Metabolic model for laboratory control of anti-ischaemic therapy effectiveness: a case study of nicorandil

Abstract

Scientific relevance. A key anti-ischaemic mechanism of some medicinal products involves their effects on the metabolism of endothelial vasodilators, particularly the synthesis of nitric oxide from arginine and its precursor citrulline.Aim. The study was aimed to determine whether the plasma time course of guanidine derivatives (arginine precursors) is applicable to laboratory control of anti-ischaemic therapy effectiveness using a single oral dose of nicorandil in patients with coronary heart disease as a case study.Materials and methods. The authors used high-performance liquid chromatography to determine metabolites. Blood samples for analysis were obtained from 30 patients with angina pectoris (Grade II–III, Canadian Cardiovascular Society) and 30 healthy donors.
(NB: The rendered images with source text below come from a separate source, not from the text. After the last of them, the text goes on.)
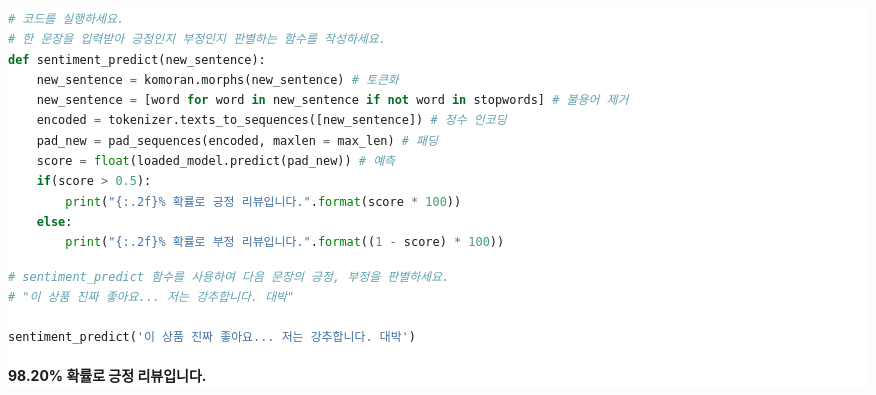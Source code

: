 
```python
# 코드를 실행하세요.
# 한 문장을 입력받아 긍정인지 부정인지 판별하는 함수를 작성하세요.
def sentiment_predict(new_sentence):
    new_sentence = komoran.morphs(new_sentence) # 토큰화
    new_sentence = [word for word in new_sentence if not word in stopwords] # 불용어 제거
    encoded = tokenizer.texts_to_sequences([new_sentence]) # 정수 인코딩
    pad_new = pad_sequences(encoded, maxlen = max_len) # 패딩
    score = float(loaded_model.predict(pad_new)) # 예측
    if(score > 0.5):
        print("{:.2f}% 확률로 긍정 리뷰입니다.".format(score * 100))
    else:
        print("{:.2f}% 확률로 부정 리뷰입니다.".format((1 - score) * 100))
```


```python
# sentiment_predict 함수를 사용하여 다음 문장의 긍정, 부정을 판별하세요.
# "이 상품 진짜 좋아요... 저는 강추합니다. 대박"

sentiment_predict('이 상품 진짜 좋아요... 저는 강추합니다. 대박')
```

   #### 98.20% 확률로 긍정 리뷰입니다.
    
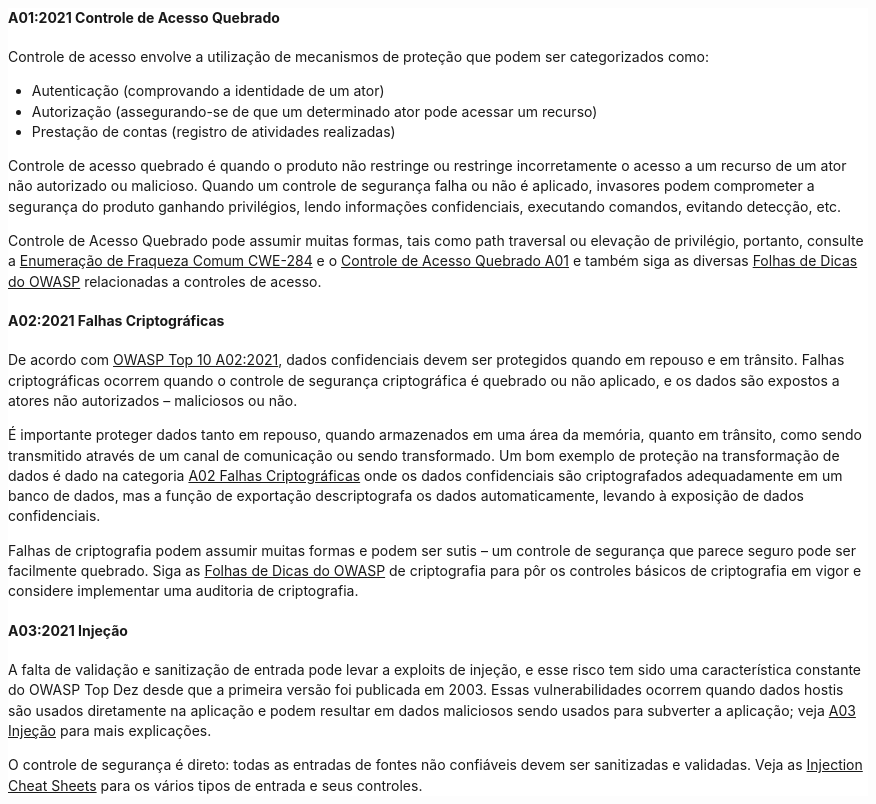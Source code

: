 #### A01:2021 Controle de Acesso Quebrado

Controle de acesso envolve a utilização de mecanismos de proteção que podem ser categorizados como:

* Autenticação (comprovando a identidade de um ator)
* Autorização (assegurando-se de que um determinado ator pode acessar um recurso)
* Prestação de contas (registro de atividades realizadas)

Controle de acesso quebrado é quando o produto não restringe ou restringe incorretamente o acesso a um recurso
de um ator não autorizado ou malicioso.
Quando um controle de segurança falha ou não é aplicado, invasores podem comprometer a segurança do produto
ganhando privilégios, lendo informações confidenciais, executando comandos, evitando detecção, etc.

Controle de Acesso Quebrado pode assumir muitas formas, tais como path traversal ou elevação de privilégio,
portanto, consulte a [Enumeração de Fraqueza Comum CWE-284][cwe284] e o [Controle de Acesso Quebrado A01][a01]
e também siga as diversas [Folhas de Dicas do OWASP][a01cs] relacionadas a controles de acesso.

#### A02:2021 Falhas Criptográficas

De acordo com [OWASP Top 10 A02:2021][a02], dados confidenciais devem ser protegidos quando em repouso e em trânsito.
Falhas criptográficas ocorrem quando o controle de segurança criptográfica é quebrado ou não aplicado,
e os dados são expostos a atores não autorizados – maliciosos ou não.

É importante proteger dados tanto em repouso, quando armazenados em uma área da memória,
quanto em trânsito, como sendo transmitido através de um canal de comunicação ou sendo transformado.
Um bom exemplo de proteção na transformação de dados é dado na categoria [A02 Falhas Criptográficas][a02]
onde os dados confidenciais são criptografados adequadamente em um banco de dados, mas a função de exportação descriptografa
os dados automaticamente, levando à exposição de dados confidenciais.

Falhas de criptografia podem assumir muitas formas e podem ser sutis – um controle de
segurança que parece seguro pode ser facilmente quebrado.
Siga as [Folhas de Dicas do OWASP][a02cs] de criptografia para pôr os controles básicos de criptografia em vigor
e considere implementar uma auditoria de criptografia.

#### A03:2021 Injeção

A falta de validação e sanitização de entrada pode levar a exploits de injeção,
e esse risco tem sido uma característica constante do OWASP Top Dez desde que a primeira versão foi publicada em 2003.
Essas vulnerabilidades ocorrem quando dados hostis são usados ​​diretamente na aplicação e podem resultar
em dados maliciosos sendo usados ​​para subverter a aplicação; veja [A03 Injeção][a03] para mais explicações.

O controle de segurança é direto: todas as entradas de fontes não confiáveis ​​devem ser sanitizadas e validadas.
Veja as [Injection Cheat Sheets][a03cs] para os vários tipos de entrada e seus controles.


[a01]: https://owasp.org/Top10/A01_2021-Broken_Access_Control/
[a01cs]: https://cheatsheetseries.owasp.org/IndexTopTen.html#a012021-broken-access-control
[a02]: https://owasp.org/Top10/A02_2021-Cryptographic_Failures/
[a02cs]: https://cheatsheetseries.owasp.org/IndexTopTen.html#a022021-cryptographic-failures
[a03]: https://owasp.org/Top10/A03_2021-Injection/
[a03cs]: https://cheatsheetseries.owasp.org/IndexTopTen.html#a032021-injection
[a04]: https://owasp.org/Top10/A04_2021-Insecure_Design/
[a05]: https://owasp.org/Top10/A05_2021-Security_Misconfiguration/
[a05cs]: https://cheatsheetseries.owasp.org/IndexTopTen.html#a052021-security-misconfiguration
[a06]: https://owasp.org/Top10/A06_2021-Vulnerable_and_Outdated_Components/
[a06cs]: https://cheatsheetseries.owasp.org/IndexTopTen.html#a062021-vulnerable-and-outdated-components
[a07]: https://owasp.org/Top10/A07_2021-Identification_and_Authentication_Failures/
[a07cs]: https://cheatsheetseries.owasp.org/IndexTopTen.html#a072021-identification-and-authentication-failures
[a08]: https://owasp.org/Top10/A08_2021-Software_and_Data_Integrity_Failures/
[a08cs]: https://cheatsheetseries.owasp.org/IndexTopTen.html#a082021-software-and-data-integrity-failures
[a09]: https://owasp.org/Top10/A09_2021-Security_Logging_and_Monitoring_Failures/
[a09cs]: https://cheatsheetseries.owasp.org/IndexTopTen.html#a092021-security-logging-and-monitoring-failures
[a10]: https://owasp.org/Top10/A10_2021-Server-Side_Request_Forgery_%28SSRF%29/
[a10cs]: https://cheatsheetseries.owasp.org/IndexTopTen.html#a102021-server-side-request-forgery-ssrf
[apisec]: https://owasp.org/API-Security
[cicd10]: https://owasp.org/www-project-top-10-ci-cd-security-risks/
[cschain]: https://cheatsheetseries.owasp.org/cheatsheets/Software_Supply_Chain_Security_Cheat_Sheet
[cscloud]: https://cheatsheetseries.owasp.org/cheatsheets/Secure_Cloud_Architecture_Cheat_Sheet
[cstm]: https://cheatsheetseries.owasp.org/cheatsheets/Threat_Modeling_Cheat_Sheet
[cwe284]: https://cwe.mitre.org/data/definitions/284.html
[data10]: https://owasp.org/www-project-data-security-top-10/
[exploit]: https://www.exploit-db.com/
[issue0405]: https://github.com/OWASP/www-project-developer-guide/issues/new?labels=enhancement&template=request.md&title=Update:%2004-foundations/05-top-ten
[lcnc10]: https://owasp.org/www-project-top-10-low-code-no-code-security-risks/
[mobile10]: https://owasp.org/www-project-mobile-top-10/
[edit0405]: https://github.com/OWASP/www-project-developer-guide/blob/main/draft/04-foundations/05-top-ten.md
[privacy10]: https://owasp.org/www-project-top-10-privacy-risks/
[proactive10]: https://owasp.org/www-project-proactive-controls/
[samm]: https://owaspsamm.org/about/
[serverless10]: https://owasp.org/www-project-serverless-top-10/
[top10project]: https://owasp.org/www-project-top-ten/
[top10]: https://owasp.org/Top10/
[llm10]: https://owasp.org/www-project-top-10-for-large-language-model-applications/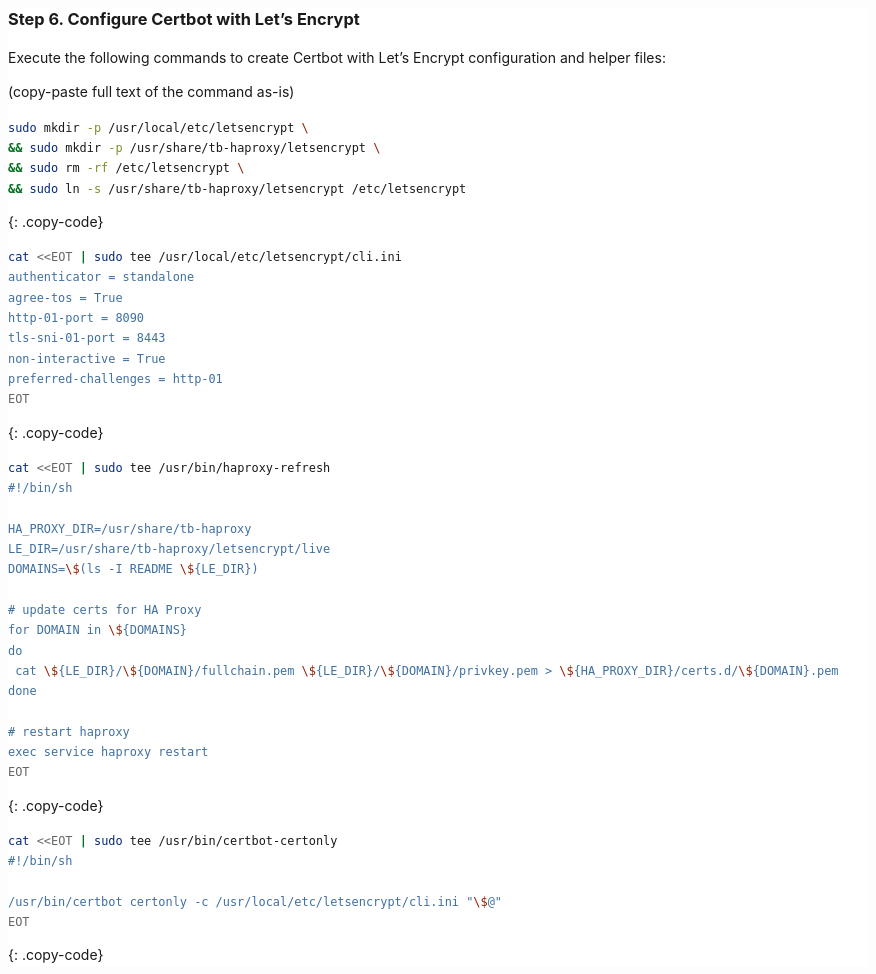 ### Step 6. Configure Certbot with Let’s Encrypt

Execute the following commands to create Certbot with Let’s Encrypt configuration and helper files: 
                                                                                                  
(copy-paste full text of the command as-is)

```bash
sudo mkdir -p /usr/local/etc/letsencrypt \
&& sudo mkdir -p /usr/share/tb-haproxy/letsencrypt \
&& sudo rm -rf /etc/letsencrypt \
&& sudo ln -s /usr/share/tb-haproxy/letsencrypt /etc/letsencrypt
```
{: .copy-code}

```bash
cat <<EOT | sudo tee /usr/local/etc/letsencrypt/cli.ini
authenticator = standalone
agree-tos = True
http-01-port = 8090
tls-sni-01-port = 8443
non-interactive = True
preferred-challenges = http-01
EOT
```
{: .copy-code}

```bash
cat <<EOT | sudo tee /usr/bin/haproxy-refresh
#!/bin/sh

HA_PROXY_DIR=/usr/share/tb-haproxy
LE_DIR=/usr/share/tb-haproxy/letsencrypt/live
DOMAINS=\$(ls -I README \${LE_DIR})

# update certs for HA Proxy
for DOMAIN in \${DOMAINS}
do
 cat \${LE_DIR}/\${DOMAIN}/fullchain.pem \${LE_DIR}/\${DOMAIN}/privkey.pem > \${HA_PROXY_DIR}/certs.d/\${DOMAIN}.pem
done

# restart haproxy
exec service haproxy restart
EOT
```
{: .copy-code}

```bash
cat <<EOT | sudo tee /usr/bin/certbot-certonly
#!/bin/sh

/usr/bin/certbot certonly -c /usr/local/etc/letsencrypt/cli.ini "\$@"
EOT
```
{: .copy-code}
All the study participants received a single oral dose of 20 mg nicorandil after 10 h of fasting.Results. At baseline, patients showed significantly higher plasma citrulline levels than donors. However, the elevated levels decreased to the healthy range after nicorandil administration. Plasma arginine levels in patients showed a statistically significant increase following nicorandil administration. Plasma homoarginine levels in patients remained reduced both before and after dosing. Nicorandil did not influence elevated levels of the endogenous nitric oxide synthase inhibitor (asymmetrical dimethylarginine).Conclusions. In addition to the established mechanisms responsible for altering cell metabolism, nicorandil enhances the contribution of citrulline to arginine resynthesis. It is reasonable to include citrulline and arginine, which are involved in the vasodilator response, in model schemes for laboratory control of the effectiveness of anti-ischaemic therapy.